Here! Here! Buy that man a Gibbons. Rudy Giuliani in '08? He could defeat Hillary Clintonista going away.

This was a breath...

...of fresh air coming from Commywood no less:

Even though I am a well-recognized liberal on many issues confronting our society today, I find it ironic that many human rights advocates and outspoken members of my own entertainment community are often on the front lines to protest repression, for which I applaud them but they are usually the first ones to oppose any use of force to take care of these horrors that they catalogue repeatedly.

A member of the elite acting fraternity busting on his fellow leftie weenies??? Holy revelations, Batman!


Now we've got French journalists

...being taken as hostages in Iraq.

Yup. They are being threatened with only Allah knows what if the French government doesn't rescind it's head scarf ban in all French schools. I can follow that. Very nice. Muslims will kill innocent people over a f**king school dress code? Very peaceful religion. At least, that's what our politicos keep telling us.

Let's see here. Crosses are also banned in French schools. Are any Christians out chopping heads off? They also banned those tiny skull caps the Jewish dudes wear ( I don't know what they're called. I asked wifey and she said: "A Jewish Beanie." She's f**ked up for sure.) on top of their noggins. Have you seen any Jewish terrorists sharpening any over-sized Ginsu knives lately? I thought not.

Whatever. Stick with the politically correct program or you'll get your sorry self in some serious trouble with the overzealous language police.

Repeat after me: Islam is a peaceful religion. Go ahead: Islam is a peaceful religion.
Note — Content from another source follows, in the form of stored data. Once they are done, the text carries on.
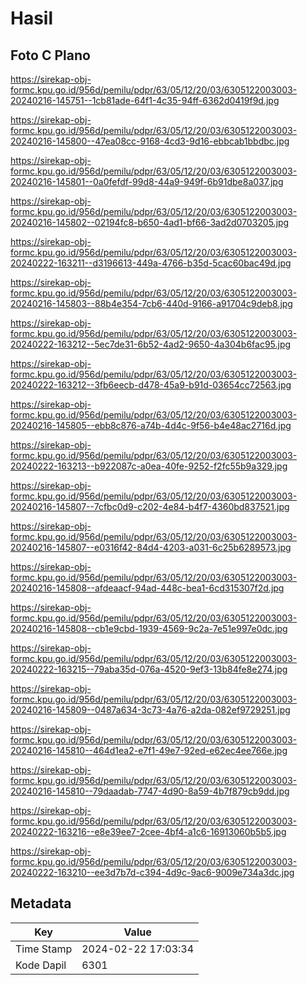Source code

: # Hasil

## Foto C Plano

https://sirekap-obj-formc.kpu.go.id/956d/pemilu/pdpr/63/05/12/20/03/6305122003003-20240216-145751--1cb81ade-64f1-4c35-94ff-6362d0419f9d.jpg

https://sirekap-obj-formc.kpu.go.id/956d/pemilu/pdpr/63/05/12/20/03/6305122003003-20240216-145800--47ea08cc-9168-4cd3-9d16-ebbcab1bbdbc.jpg

https://sirekap-obj-formc.kpu.go.id/956d/pemilu/pdpr/63/05/12/20/03/6305122003003-20240216-145801--0a0fefdf-99d8-44a9-949f-6b91dbe8a037.jpg

https://sirekap-obj-formc.kpu.go.id/956d/pemilu/pdpr/63/05/12/20/03/6305122003003-20240216-145802--02194fc8-b650-4ad1-bf66-3ad2d0703205.jpg

https://sirekap-obj-formc.kpu.go.id/956d/pemilu/pdpr/63/05/12/20/03/6305122003003-20240222-163211--d3196613-449a-4766-b35d-5cac60bac49d.jpg

https://sirekap-obj-formc.kpu.go.id/956d/pemilu/pdpr/63/05/12/20/03/6305122003003-20240216-145803--88b4e354-7cb6-440d-9166-a91704c9deb8.jpg

https://sirekap-obj-formc.kpu.go.id/956d/pemilu/pdpr/63/05/12/20/03/6305122003003-20240222-163212--5ec7de31-6b52-4ad2-9650-4a304b6fac95.jpg

https://sirekap-obj-formc.kpu.go.id/956d/pemilu/pdpr/63/05/12/20/03/6305122003003-20240222-163212--3fb6eecb-d478-45a9-b91d-03654cc72563.jpg

https://sirekap-obj-formc.kpu.go.id/956d/pemilu/pdpr/63/05/12/20/03/6305122003003-20240216-145805--ebb8c876-a74b-4d4c-9f56-b4e48ac2716d.jpg

https://sirekap-obj-formc.kpu.go.id/956d/pemilu/pdpr/63/05/12/20/03/6305122003003-20240222-163213--b922087c-a0ea-40fe-9252-f2fc55b9a329.jpg

https://sirekap-obj-formc.kpu.go.id/956d/pemilu/pdpr/63/05/12/20/03/6305122003003-20240216-145807--7cfbc0d9-c202-4e84-b4f7-4360bd837521.jpg

https://sirekap-obj-formc.kpu.go.id/956d/pemilu/pdpr/63/05/12/20/03/6305122003003-20240216-145807--e0316f42-84d4-4203-a031-6c25b6289573.jpg

https://sirekap-obj-formc.kpu.go.id/956d/pemilu/pdpr/63/05/12/20/03/6305122003003-20240216-145808--afdeaacf-94ad-448c-bea1-6cd315307f2d.jpg

https://sirekap-obj-formc.kpu.go.id/956d/pemilu/pdpr/63/05/12/20/03/6305122003003-20240216-145808--cb1e9cbd-1939-4569-9c2a-7e51e997e0dc.jpg

https://sirekap-obj-formc.kpu.go.id/956d/pemilu/pdpr/63/05/12/20/03/6305122003003-20240222-163215--79aba35d-076a-4520-9ef3-13b84fe8e274.jpg

https://sirekap-obj-formc.kpu.go.id/956d/pemilu/pdpr/63/05/12/20/03/6305122003003-20240216-145809--0487a634-3c73-4a76-a2da-082ef9729251.jpg

https://sirekap-obj-formc.kpu.go.id/956d/pemilu/pdpr/63/05/12/20/03/6305122003003-20240216-145810--464d1ea2-e7f1-49e7-92ed-e62ec4ee766e.jpg

https://sirekap-obj-formc.kpu.go.id/956d/pemilu/pdpr/63/05/12/20/03/6305122003003-20240216-145810--79daadab-7747-4d90-8a59-4b7f879cb9dd.jpg

https://sirekap-obj-formc.kpu.go.id/956d/pemilu/pdpr/63/05/12/20/03/6305122003003-20240222-163216--e8e39ee7-2cee-4bf4-a1c6-16913060b5b5.jpg

https://sirekap-obj-formc.kpu.go.id/956d/pemilu/pdpr/63/05/12/20/03/6305122003003-20240222-163210--ee3d7b7d-c394-4d9c-9ac6-9009e734a3dc.jpg


## Metadata

| Key        | Value               |
| ---------- | ------------------- |
| Time Stamp | 2024-02-22 17:03:34 |
| Kode Dapil | 6301                |



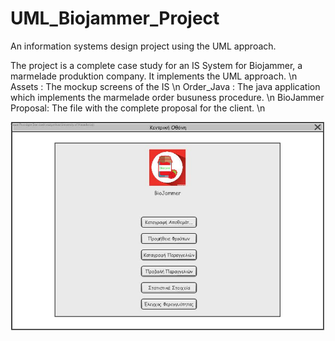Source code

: # UML_Biojammer_Project
An information systems design project using the UML approach.


The project is a complete case study for an IS System for Biojammer, a marmelade produktion company. It implements the UML approach. \n
Assets            : The mockup screens of the IS \n
Order_Java        : The java application which implements the marmelade order busuness procedure. \n
BioJammer Proposal: The file with the complete proposal for the client. \n


![This is an image](https://github.com/voulgarikos/UML_Biojammer_Project/blob/84eb382d7ac32f347b5c9e351475941527cbb1a1/Assets_jpg/UC_Fruit_Order_Mockup/Desktop%20Wireframe1.jpg)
Again: Islam is a peaceful religion. And keep repeating that over and over while we continue to ignore reality.

This is interesting...

...albeit, annoying as all hell. There's no media bias at NBC, ABC, CBS, or CNN? They wouldn't try to shape the stories they are supposed to be objectively covering, would they?

A buddy of mine was in New York City over the weekend. He's no political junkie, but he thought it might be interesting to take in the protests and whatnot. From what he tells me, an overwhelming majority of the bedraggled protestors looked as if they had just escaped from the Freakdom Hall of Fame. That's about what he said. The Lesbos that Hate Women Society. The Muckawaw Falls Anarchists for Peace. The Anybody but Americans Club. The Spindle Up the Butt Party. You get the picture. The kooks were definately on the loose.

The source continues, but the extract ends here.